In the present study, zeta potential was not considered as a criterion for selecting the optimal nanoemulsion. Table 3 lists the zeta potential values obtained for CEO nanoemulsions with HLB 9–14.9. A zeta potential of >  + 30 or <  − 30 mV confirms that the nanoemulsion is stable, representing a high energy barrier toward the coalescence of dispersed droplets. However, this threshold is based on experiments and is not the only indicator for predicting nanoemulsion stability. The low zeta potential values in this work might be attributable to the use of nonionic surfactants (Tween 60 and Span 60)[33]. The O/W nanoemulsion consisted of CEO was coated by Tween 60 and Span 60, which should have no charge. But, it showed a negative charge (Table 3). The explanation may be the preferential adsorption of anions (-OH) from the water phase and due to associated with the polyoxyethylene group[34,35]. An alteration of the surface electrotatic double layer of nanoemulsion droplets due to some related oxygen atom in surfactant mixture and EO[33].

Selecting a suitable Smix is very necessary as it influences droplet characteristics. As the nanoparticle formulation with the smallest diameter was produced from Tween 60 (91.2%) and Span 60 (8.8%), the rHLB value for CEO was determined as HLB 14. This formulation was selected for evaluation in further experiments.

Characterization of the selected formulations

Effect of Smix concentration on nanoemulsion droplets

In the present study, Smix (HLB 14) concentration was varied over a range of 0.5–4%., while that of the dispersed phase (CEO) was held constant at 2%. The effect of Smix concentration on nanoemulsion droplet size, PI, and zeta potential value is summarized in Table 4. Increasing the proportion of Smix from 0.5 to 2% significantly reduced droplet size (from 117 to 79 nm); however, further increasing Smix to 4% increased droplet size (86 nm). Notably, the nanoemulsion prepared with a Smix concentration of 2% appeared to be translucent, but that using 4% Smix became more turbid.
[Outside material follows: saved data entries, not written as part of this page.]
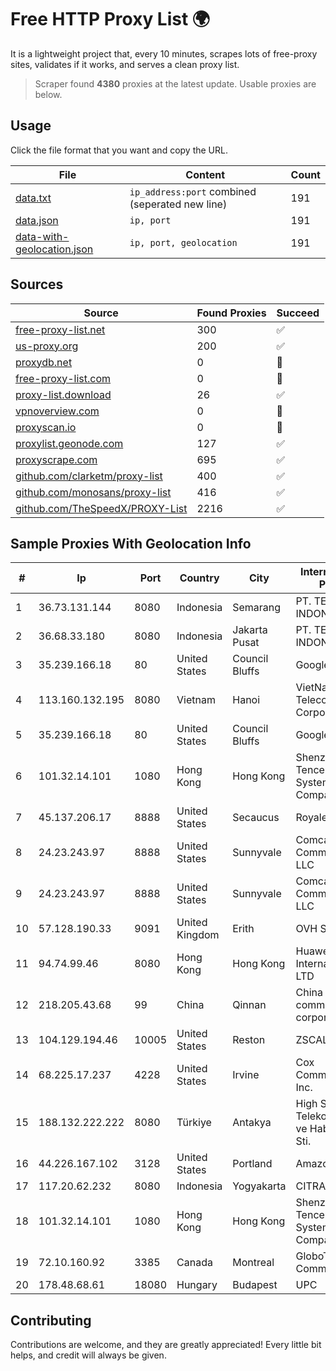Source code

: 
# Free HTTP Proxy List 🌍

It is a lightweight project that, every 10 minutes, scrapes lots of free-proxy sites, validates if it works, and serves a clean proxy list.


> Scraper found **4380** proxies at the latest update. Usable proxies are below.

## Usage

Click the file format that you want and copy the URL.


|File|Content|Count|
|----|-------|-----|
|[data.txt](https://raw.githubusercontent.com/themiralay/Proxy-List-World/master/data.txt)|`ip_address:port` combined (seperated new line)|191|
|[data.json](https://raw.githubusercontent.com/themiralay/Proxy-List-World/master/data.json)|`ip, port`|191|
|[data-with-geolocation.json](https://raw.githubusercontent.com/themiralay/Proxy-List-World/master/data-with-geolocation.json)|`ip, port, geolocation`|191|

## Sources

|Source|Found Proxies|Succeed|
|------|-------------|-------|
|[free-proxy-list.net](https://free-proxy-list.net)|300|✅|
|[us-proxy.org](https://www.us-proxy.org)|200|✅|
|[proxydb.net](http://proxydb.net)|0|🚫|
|[free-proxy-list.com](https://free-proxy-list.com/?page=&port=&type%5B%5D=http&type%5B%5D=https&up_time=0&search=Search)|0|🚫|
|[proxy-list.download](https://www.proxy-list.download/HTTP)|26|✅|
|[vpnoverview.com](https://vpnoverview.com/privacy/anonymous-browsing/free-proxy-servers)|0|🚫|
|[proxyscan.io](https://www.proxyscan.io)|0|🚫|
|[proxylist.geonode.com](https://proxylist.geonode.com/api/proxy-list?limit=300&page=1&sort_by=lastChecked&sort_type=desc&protocols=http,https)|127|✅|
|[proxyscrape.com](https://api.proxyscrape.com/v2/?request=displayproxies&protocol=http&timeout=10000&country=all&ssl=all&anonymity=all)|695|✅|
|[github.com/clarketm/proxy-list](https://raw.githubusercontent.com/clarketm/proxy-list/master/proxy-list-raw.txt)|400|✅|
|[github.com/monosans/proxy-list](https://raw.githubusercontent.com/monosans/proxy-list/main/proxies/http.txt)|416|✅|
|[github.com/TheSpeedX/PROXY-List](https://raw.githubusercontent.com/TheSpeedX/PROXY-List/master/http.txt)|2216|✅|


## Sample Proxies With Geolocation Info

|#|Ip|Port|Country|City|Internet Service Provider|
|-|--|----|-------|----|-------------------------|
|1|36.73.131.144|8080|Indonesia|Semarang|PT. TELKOM INDONESIA|
|2|36.68.33.180|8080|Indonesia|Jakarta Pusat|PT. TELKOM INDONESIA|
|3|35.239.166.18|80|United States|Council Bluffs|Google LLC|
|4|113.160.132.195|8080|Vietnam|Hanoi|VietNam Post and Telecom Corporation|
|5|35.239.166.18|80|United States|Council Bluffs|Google LLC|
|6|101.32.14.101|1080|Hong Kong|Hong Kong|Shenzhen Tencent Computer Systems Company Limited|
|7|45.137.206.17|8888|United States|Secaucus|RoyaleHosting BV|
|8|24.23.243.97|8888|United States|Sunnyvale|Comcast Cable Communications, LLC|
|9|24.23.243.97|8888|United States|Sunnyvale|Comcast Cable Communications, LLC|
|10|57.128.190.33|9091|United Kingdom|Erith|OVH SAS|
|11|94.74.99.46|8080|Hong Kong|Hong Kong|Huawei International Pte. LTD|
|12|218.205.43.68|99|China|Qinnan|China Mobile communications corporation|
|13|104.129.194.46|10005|United States|Reston|ZSCALER, INC.|
|14|68.225.17.237|4228|United States|Irvine|Cox Communications Inc.|
|15|188.132.222.222|8080|Türkiye|Antakya|High Speed Telekomunikasyon ve Hab. Hiz. Ltd. Sti.|
|16|44.226.167.102|3128|United States|Portland|Amazon.com, Inc.|
|17|117.20.62.232|8080|Indonesia|Yogyakarta|CITRA|
|18|101.32.14.101|1080|Hong Kong|Hong Kong|Shenzhen Tencent Computer Systems Company Limited|
|19|72.10.160.92|3385|Canada|Montreal|GloboTech Communications|
|20|178.48.68.61|18080|Hungary|Budapest|UPC|



## Contributing

Contributions are welcome, and they are greatly appreciated! Every
little bit helps, and credit will always be given.

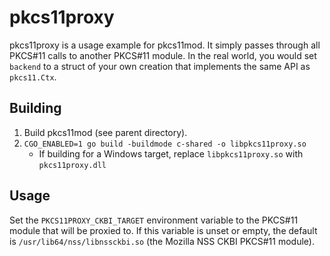 # pkcs11proxy

pkcs11proxy is a usage example for pkcs11mod.  It simply passes through all PKCS#11 calls to another PKCS#11 module.  In the real world, you would set `backend` to a struct of your own creation that implements the same API as `pkcs11.Ctx`.

## Building

1. Build pkcs11mod (see parent directory).
2. `CGO_ENABLED=1 go build -buildmode c-shared -o libpkcs11proxy.so`
    * If building for a Windows target, replace `libpkcs11proxy.so` with `pkcs11proxy.dll`

## Usage

Set the `PKCS11PROXY_CKBI_TARGET` environment variable to the PKCS#11 module that will be proxied to.  If this variable is unset or empty, the default is `/usr/lib64/nss/libnssckbi.so` (the Mozilla NSS CKBI PKCS#11 module).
Carpenter and Saharan[18] previously reported that increasing surfactant fraction resulted in an insufficiency of the interfacial sites that lead to micellization of surfactant molecules in the water phase, which generated increased turbidity of emulsion.

Table 4

Z-average (particle diameter), PI, and zeta potential of CEO-based nanoemulsions incorporating different concentrations of Smix at HLB 14.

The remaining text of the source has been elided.